Needless to say, this review won’t deal with the social aspects of the game, which have caused much controversy and discussion all across the gaming industry and those who follow it. Instead, the technical and gameplay triumphs that it holds shall be the sole focus.

That being said, it’s hard to know where to start considering what a behemoth this game really is. But seeing as it’s a very good place to start, let’s go to the beginning.

While the free-roaming mechanics of “GTA V” are nothing new to series, to see them in action this time is nothing short of perfection. The amount of space through which to wander coupled with the drastic changes in scenery offers both a feast for the eyes as well as a fix for any exploration addict.

The fact that there are beaches, deserts, metropolitan cityscapes and mountainous regions boggles the mind when thinking about the amount of work it took to sculpt this world as well as the strain it puts on current-generation console hardware.

Unfortunately, Rockstar has yet to fix the issue of not being able to walk in to any place you desire, but in all honesty, the amount of work it would require to make every building interior accessible would severely diminish the scope of the gameplay environment – or at least have pushed the game back another year or so.

It is hard not to compare Rockstar titles to each other since they seem to be in a class all their own, but if one were to do so with “GTA V,” the size would be comparable to that of “Red Dead Redemption.”

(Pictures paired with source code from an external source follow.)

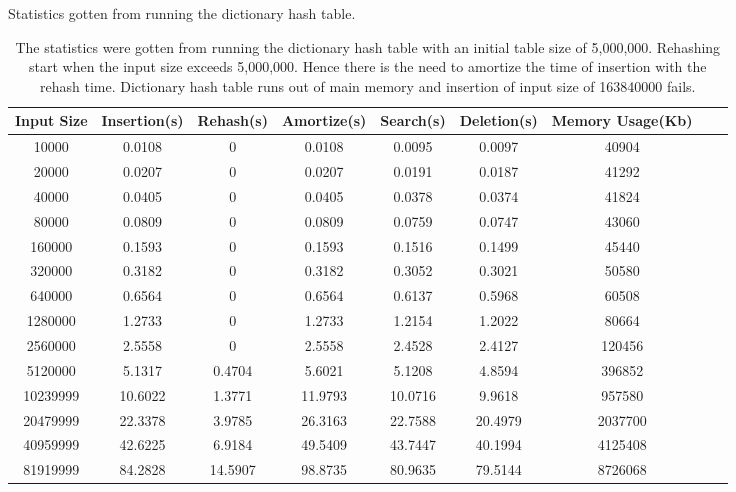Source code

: \documentclass[a4paper,12pt, openany]{book}
\begin{document}
\begin{table}[H]
	\small\addtolength{\tabcolsep}{-5pt}
	
	\begin{center}
		\caption{Statistics gotten from running the dictionary hash table. }
		\label{tab:conpactchaining}
		\begin{tabular}{|c|c|c|c|c|c|c|c|c|} %
			\hline
			\textbf{Input Size}  & \textbf{Insertion(s)} & \textbf{Rehash(s)} & \textbf{Amortize(s)} & \textbf{Search(s)} & \textbf{Deletion(s)} & \textbf{Memory Usage(Kb)}\\
			\hline
			
			10000&	0.0108&	0&	0.0108&	0.0095&	0.0097&	40904\\
			20000&	0.0207&	0&	0.0207&	0.0191&	0.0187&	41292\\
			40000&	0.0405&	0&	0.0405&	0.0378&	0.0374&	41824\\
			80000&	0.0809&	0&	0.0809&	0.0759&	0.0747&	43060\\
			160000&	0.1593&	0&	0.1593&	0.1516&	0.1499&	45440\\
			320000&	0.3182&	0&	0.3182&	0.3052&	0.3021&	50580\\
			640000&	0.6564&	0&	0.6564&	0.6137&	0.5968&	60508\\
			1280000&	1.2733&	0&	1.2733&	1.2154&	1.2022&	80664\\
			2560000&	2.5558&	0&	2.5558&	2.4528&	2.4127&	120456\\
			5120000&	5.1317&	0.4704&	5.6021&	5.1208&	4.8594&	396852\\
			10239999&	10.6022&	1.3771&	11.9793&	10.0716&	9.9618&	957580\\
			20479999&	22.3378	&3.9785&	26.3163&	22.7588&	20.4979&	2037700\\
			40959999&	42.6225	&6.9184&	49.5409&	43.7447&	40.1994&	4125408\\
			81919999&	84.2828	&14.5907&	98.8735&	80.9635&	79.5144&	8726068\\
			
			\hline
			
			
			
			
		\end{tabular}\bigbreak
		\caption*{The statistics were gotten from running the dictionary hash table with an initial table size of 5,000,000. Rehashing start when the input size exceeds 5,000,000. Hence there is the need to amortize the time of insertion with the rehash time. Dictionary hash table runs out of main memory and insertion of input size of 163840000 fails.}
	\end{center}
\end{table}
\end{document}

Take to the friendly skies and tour the coast in a plane.

While the two games offer miles of playable land, “GTA V” conquers “RDR” in a more fleshed-out populous. After 35+ hours of playing the game, I have yet to see two non-player characters that look alike on the street. While I’m sure that if I tried I could, the fact still stands that there is a multitude of detail and randomization in the game that allows for a more realistic world rather than a clone-filled metropolis.

Driving has been improved with more realistic car physics and handling. Damage to vehicles is almost beautiful when looking at the individuality of nicks and dents that can pockmark a vehicle.

Air transportation is still frustratingly cumbersome, but then again it is probably hard to mimic the multifaceted task of piloting a helicopter or airplane. Don’t fret as there is an in-game flight school at which you can hone your aerial skills.

Speaking of skills, each of the three main characters in “GTA V” has their own unique skills that can be improved upon as well as molded. Each character also has a special ability. Trevor goes into a rage which makes the damage he takes almost minuscule, while Michael can use bullet-time-esque abilities to fire weapons more accurately. Franklin is able to focus hard to slow down time and make minute or even drastic adjustments while driving, making him far superior to his compatriots behind the wheel.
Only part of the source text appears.